GDPR protects basic identifiable information such as a person’s name, address, any identification numbers, web data such as their location, IP address, any health and genetic data, biometric data, racial or ethnic data, political opinions and sexual orientation.

Companies do not have to have a business presence within the EU to fall under these regulations. The law applies if they store or process personal identification about EU citizens.

There are many ramifications to the GDPR law that affects any organization that does any kind of business in the EU. Simply creating the reports to prove compliance can be a costly exercise. The penalties for not being compliant are very high, up to €20 million or 4% of global annual turnover, whichever is higher.

There are other laws that apply to privacy. In the United States, the Health Insurance Portability and Accountability Act (HIPPA) requires that any health-related information be protected to ensure confidentiality of patients. Any AI applications that access health related data must ensure that they are in compliance with these laws.

The best practice for privacy to put the customer first and have a transparent policy that is based on an equal value exchange.

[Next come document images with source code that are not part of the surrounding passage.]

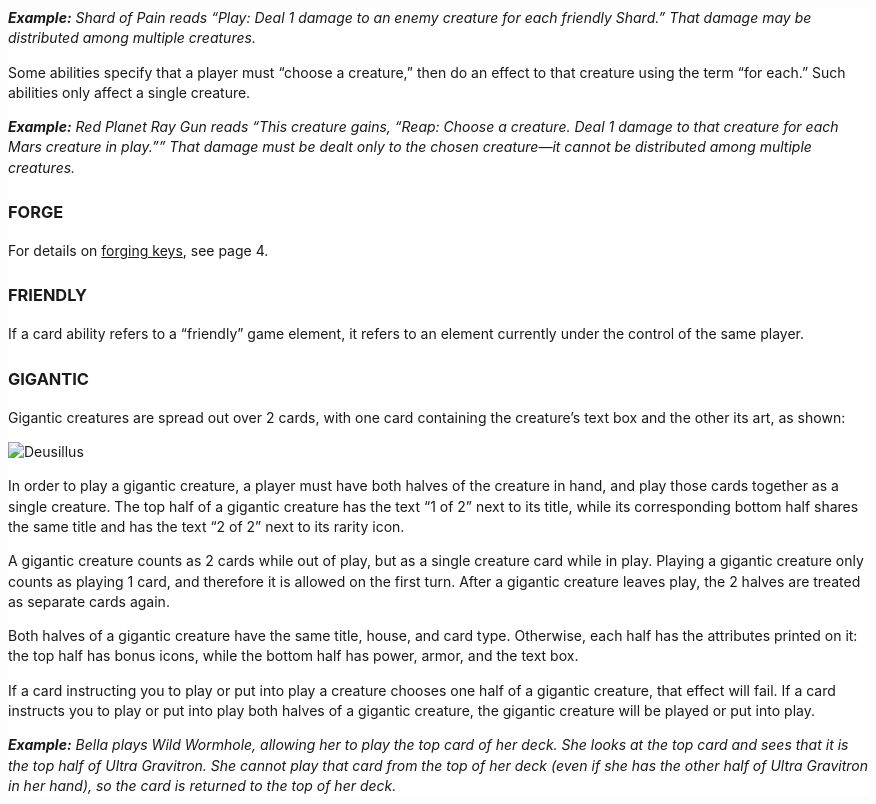 _**Example:** Shard of Pain reads “Play: Deal 1 damage to an enemy
creature for each friendly Shard.” That damage may be distributed
among multiple creatures._

Some abilities specify that a player must “choose a creature,” then do an
effect to that creature using the term “for each.” Such abilities only affect
a single creature.

_**Example:** Red Planet Ray Gun reads “This creature gains, “Reap: Choose
a creature. Deal 1 damage to that creature for each Mars creature in
play.”” That damage must be dealt only to the chosen creature—it
cannot be distributed among multiple creatures._

### FORGE

For details on [forging keys](#forge_a_key), see page 4.

### FRIENDLY

If a card ability refers to a “friendly” game element, it refers to an
element currently under the control of the same player.

### GIGANTIC

Gigantic creatures are spread out over 2 cards, with one card containing
the creature’s text box and the other its art, as shown:

![Deusillus](img/deusillus.jpg)

In order to play a gigantic creature, a player must have both halves of
the creature in hand, and play those cards together as a single creature.
The top half of a gigantic creature has the text “1 of 2” next to its title,
while its corresponding bottom half shares the same title and has the
text “2 of 2” next to its rarity icon.

A gigantic creature counts as 2 cards while out of play, but as a single
creature card while in play. Playing a gigantic creature only counts
as playing 1 card, and therefore it is allowed on the first turn. After
a gigantic creature leaves play, the 2 halves are treated as separate
cards again.

Both halves of a gigantic creature have the same title, house, and card
type. Otherwise, each half has the attributes printed on it: the top
half has bonus icons, while the bottom half has power, armor, and the
text box.

If a card instructing you to play or put into play a creature chooses one
half of a gigantic creature, that effect will fail. If a card instructs you to
play or put into play both halves of a gigantic creature, the gigantic
creature will be played or put into play.

_**Example:** Bella plays Wild Wormhole, allowing her to play the top card of
her deck. She looks at the top card and sees that it is the top half of Ultra
Gravitron. She cannot play that card from the top of her deck (even if she
has the other half of Ultra Gravitron in her hand), so the card is returned
to the top of her deck._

Another consideration in building trust into AI systems is how do we stay in control of an increasingly complicated intelligent system or globally intelligent network? These are some of the questions posed by the Future of Life Institute in the 23 Asilomar Principles (Future of Life), signed by over 3,800 AI experts and leaders such as Stephen Hawking and Elon Musk. Their purpose is to guide the development of safe AI, and they touch on research issues, ethics and values, and longer-term issues.

Often, we make the assumption that AI is some kind of super intelligent or infallible machine. The decisions made by AI are based upon learning, and if the learning is incorrect, then the decisions may be wrong. How do we guard against that contingency?

The intelligence of AI is biased based on what it learns. But another question is how do machines affect human behavior and social interaction? Even today, you see the effects of AI on social media platforms. What do we do when artificial intelligence is ubiquitous, and the behavior is unrecognizable or even superior to human beings?

Then there is a question of jobs; it’s an undeniable fact that the advent of industry 4.0, or the fourth Industrial Revolution, will result in changes in all areas of the workforce. It is important to understand automation and AI will create more jobs, yet the types of jobs may be changed.

Economist David Autor said, “Job tasks are changing. In many cases that automation is complementary to the tasks that people do. For instance, doctors’ work is becoming more automated, but that doesn’t reduce the need for their expertise. (For instance, testing gets automated, but that generates data that doctors need to interpret.) So, the impact of automation is much harder to predict than any of us have a handle on”

In 1986, the space shuttle Challenger exploded 90 seconds after liftoff because of a rubber gasket called an O-ring froze the night before. This led to a catastrophic failure that destroyed a multi-billion-dollar shuttle and the loss of the crew. One of the lessons learned is that for any mission to be successful, all the components must work together. Everything else in the shuttle worked as expected but was still destroyed because of the failure of a single tiny part.

The promise of AI is virtually unlimited, and will need to be properly managed. The key point is that security, privacy and ethics need to be part of any AI implementation. They will become even more important as AI become ubiquitous and fundamental as the physical and digital worlds continue to fuse in the so called metaverse.